Chapter Twenty Three
"Oh no!" she thought, "this is all wrong! My perfect stranger isn't supposed to be bloody Malfoy." She sat on the bad staring at the book cover. Images from the night before flooded into her mind as she tried to get her head around everything.
She slammed the book down, "I trusted him!" she spat throwing herself backwards, "No bloody wonder he didn't want to take things further, it was probably all some twisted joke!"
Just then there was a knock on the door, "Room Service," a woman's voice announced.
"ENTER!" Hermione shouted angrily.
"Do you want me to come back later?" A dishevelled head said, peeping in nervously.
"No, sorry, it's fine." Hermione said, lowering her voice and sitting up. A thin witch carried a tray into the room and handed it to Hermione.
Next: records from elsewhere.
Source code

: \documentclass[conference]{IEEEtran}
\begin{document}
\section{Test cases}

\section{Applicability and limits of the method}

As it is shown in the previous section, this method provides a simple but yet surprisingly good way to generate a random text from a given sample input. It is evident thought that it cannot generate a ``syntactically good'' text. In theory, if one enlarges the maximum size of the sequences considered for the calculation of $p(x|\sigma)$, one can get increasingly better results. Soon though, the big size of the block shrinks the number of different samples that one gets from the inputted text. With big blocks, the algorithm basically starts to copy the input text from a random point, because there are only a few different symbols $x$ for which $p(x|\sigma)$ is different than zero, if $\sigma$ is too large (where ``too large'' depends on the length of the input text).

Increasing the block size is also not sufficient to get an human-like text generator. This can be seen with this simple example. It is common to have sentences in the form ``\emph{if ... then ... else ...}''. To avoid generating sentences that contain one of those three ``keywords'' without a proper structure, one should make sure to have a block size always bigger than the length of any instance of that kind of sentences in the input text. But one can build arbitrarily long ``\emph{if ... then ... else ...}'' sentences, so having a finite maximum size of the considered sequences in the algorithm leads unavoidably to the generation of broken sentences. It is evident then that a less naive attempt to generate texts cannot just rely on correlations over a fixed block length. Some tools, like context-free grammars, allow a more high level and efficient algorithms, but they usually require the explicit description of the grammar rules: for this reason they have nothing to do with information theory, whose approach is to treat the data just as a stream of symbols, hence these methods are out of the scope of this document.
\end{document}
"Thanks." Hermione said, taking it from her. The witch scuttled back out of the room, taking furtive backwards glances as she left. Hermione placed the tray down on her bedside table and took a sip of coffee. She saw the note again, "An admirer," it didn't sound like something you would write for a joke.
She put her coffee mug down and picked the book up once more. With trembling hands she cracked the spine of the book, and the first thing she saw was the dedication page.
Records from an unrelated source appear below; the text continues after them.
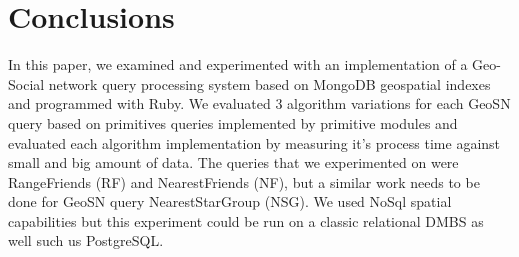 \documentclass[prodmode,acmtods]{acmsmall} %
\begin{document}
\clearpage{}
\section{Conclusions}
In this paper, we examined and experimented with an implementation of a Geo-Social network 
query processing system based on MongoDB geospatial indexes and programmed with Ruby. 
We evaluated 3 algorithm variations for each GeoSN query based on primitives queries implemented by primitive modules and evaluated each algorithm
implementation by measuring it's process time against small and big amount of data. The queries that we experimented on were RangeFriends (RF) and NearestFriends (NF),
but a similar work needs to be done for GeoSN query NearestStarGroup (NSG). We used NoSql spatial capabilities but this experiment could be run on a 
classic relational DMBS as well such us PostgreSQL.



%

\end{document}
"This book is dedicated to my muse,
Long did I torment her! Long did I hide my true feelings for her, and long have I regretted every stupid action I took to cover up for my shallow guilt.
Hermione, I am sorry"
Hermione read the words with disbelief, could this book really have been written by the muggle-hating boy who had tried to make her school-life hell? She turned the page,
Chapter One
I was brought up in a large house by doting parents, my early childhood was privileged and the world seemed so black and white to me.
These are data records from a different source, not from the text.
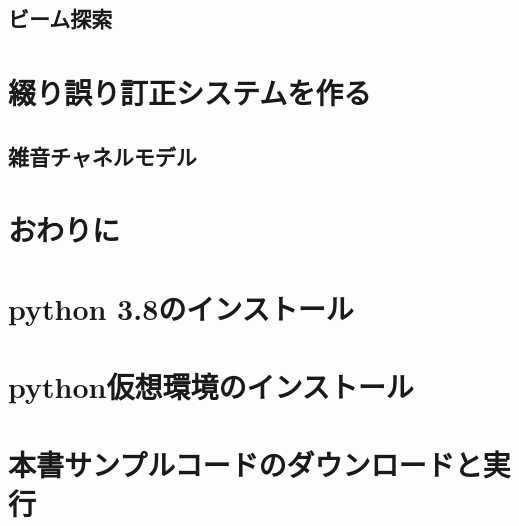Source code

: \documentclass[11pt]{report}
\begin{document}
\section{ビーム探索}

\chapter{綴り誤り訂正システムを作る}

\section{雑音チャネルモデル}

\chapter{おわりに}

\appendix
\def\thesection{補遺\Alph{section}}

\chapter{python 3.8のインストール}

\chapter{python仮想環境のインストール}

\chapter{本書サンプルコードのダウンロードと実行}
\end{document}
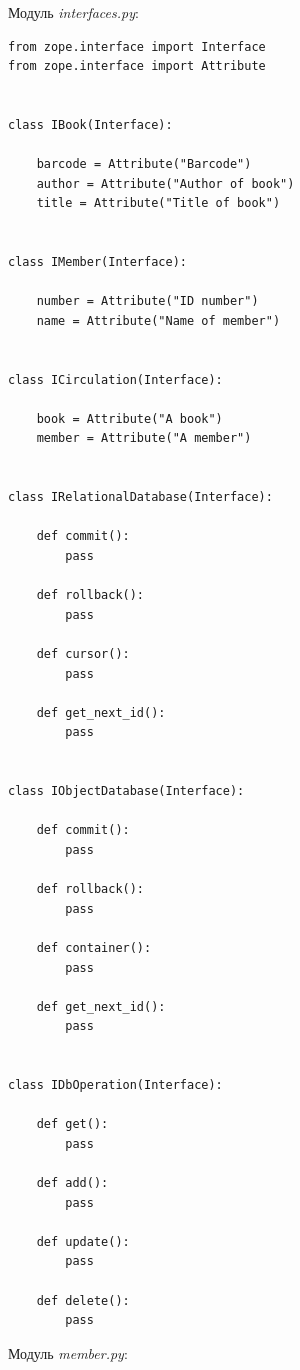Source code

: \documentclass[a4paper,openany,twoside,draft]{book}
\providecommand*{\DUroletitlereference}[1]{\textsl{#1}}
\begin{document}
Модуль \DUroletitlereference{interfaces.py}:

\begin{verbatim}
from zope.interface import Interface
from zope.interface import Attribute


class IBook(Interface):

    barcode = Attribute("Barcode")
    author = Attribute("Author of book")
    title = Attribute("Title of book")


class IMember(Interface):

    number = Attribute("ID number")
    name = Attribute("Name of member")


class ICirculation(Interface):

    book = Attribute("A book")
    member = Attribute("A member")


class IRelationalDatabase(Interface):

    def commit():
        pass

    def rollback():
        pass

    def cursor():
        pass

    def get_next_id():
        pass


class IObjectDatabase(Interface):

    def commit():
        pass

    def rollback():
        pass

    def container():
        pass

    def get_next_id():
        pass


class IDbOperation(Interface):

    def get():
        pass

    def add():
        pass

    def update():
        pass

    def delete():
        pass
\end{verbatim}

Модуль \DUroletitlereference{member.py}:
\end{document}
There were wizards and there were muggles, and I was taught to believe that wizards were strong and powerful and wise, and muggles... well they were the opposite; weak and ignorant and eager to wipe the wizards out. I believed my parent's teachings and grew up with a fierce prejudice against all non-magical people. I bullied the muggle children who lived near me and I felt justified in pointing out all of their short-comings.
It wasn't until the summer before I attended high school that my father explained to me about witches and wizards who had interbred with muggles, "They are the lowest of the low," My father began, "worse even than the muggles themselves. They are diluting their magic heritage and polluting the blood of subsequent generations. They are giving away our secrets to the muggles and putting our whole way of life in jeopardy. It is our duty as pure-blood wizards to root these mud-bloods out of society and cast them back into the non-magical community where they belong."
My father's rhetoric ran deep within me, and my hatred for muggles and muggle-borns grew into a passionate and destructive force."
"That explains a lot." Hermione thought and she took a piece of toast from the tray and nibbled at it as she read through the book quickly and with great interest. Hermione read all about Draco's first two years at Hogwarts, how he had despised having to go to school with mud-bloods, and how his great jealousy for Harry Potter ate him up inside, twisting his already unhealthy belief system into a dangerous obsession. It wasn't until chapter five that her name had really appeared.
"Nobody asked for your opinion, you filthy little mudblood!" I spat at Hermione. I saw instantly that I had caused her pain, and at first I revelled in that knowledge, but as the year wore on my words began to torment me. I lay awake at night, that hurt look in her clever brown eyes haunted my dreams, and I hated myself for feeling this unwanted compassion. After all I hated her didn't I?"
Hermione read the passage several times before the words had actually sunk in, all this time she had just presumed that Draco was an evil uncaring boy from her past.
His frankness and brave honesty had shaken her and Hermione felt shallow and ill at ease with her own superficial judgements of him.